We’ve used Facebook AI’s LASER toolkit and Faiss library to create WikiMatrix, the largest and most complete extraction of parallel sentences across multiple languages. Using publicly available Wikipedia articles, we extracted 135 million parallel sentences for 1,620 different language pairs in 85 different languages. The pairings systematically cover all possible language pairs, including uncommon ones such as Hebrew-Italian and Arabic-Vietnamese.
We are now sharing WikiMatrix with the AI research community. Additionally, we are providing an exhaustive quality assessment by training more than 1,800 neural machine translation systems and evaluating them on the TED corpus. WikiMatrix provides parallel data to directly train neural machine translation systems between even distantly related languages, without the need to first translate to English.
Most multilingual models, and neural machine translation systems in particular, require parallel corpora for training. Large quantities of parallel texts are available only for some major languages, and are usually aligned only to English. WikiMatrix is the first dataset to systematically handle all languages on Wikipedia, including low-resource languages and dialects. Also, many publicly available parallel corpora come from one specific source (e.g., legal texts), while the WikiMatrix corpus covers the wide range of topics on Wikipedia.

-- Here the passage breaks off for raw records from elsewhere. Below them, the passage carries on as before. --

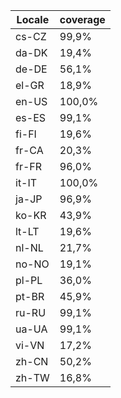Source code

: ﻿| Locale | coverage |
| ------ | -------- |
| cs-CZ | 99,9% |
| da-DK | 19,4% |
| de-DE | 56,1% |
| el-GR | 18,9% |
| en-US | 100,0% |
| es-ES | 99,1% |
| fi-FI | 19,6% |
| fr-CA | 20,3% |
| fr-FR | 96,0% |
| it-IT | 100,0% |
| ja-JP | 96,9% |
| ko-KR | 43,9% |
| lt-LT | 19,6% |
| nl-NL | 21,7% |
| no-NO | 19,1% |
| pl-PL | 36,0% |
| pt-BR | 45,9% |
| ru-RU | 99,1% |
| ua-UA | 99,1% |
| vi-VN | 17,2% |
| zh-CN | 50,2% |
| zh-TW | 16,8% |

Because WikiMatrix contains a large volume of sentence pairs in different languages, it can be used to train and evaluate translation systems more effectively for low-resource languages.
WikiMatrix also demonstrates how LASER’s massively multilingual sentence embeddings and the Faiss library can be used to efficiently perform large-scale distance-based bitext mining. In contrast, a brute force method of comparing the 134 million English and 51 million German Wikipedia entries would require calculating more than 6 quadrillion distances.
NLP researchers can use WikiMatrix to train, evaluate, and compare new translation models or other multilingual models for 85 different languages and dialects.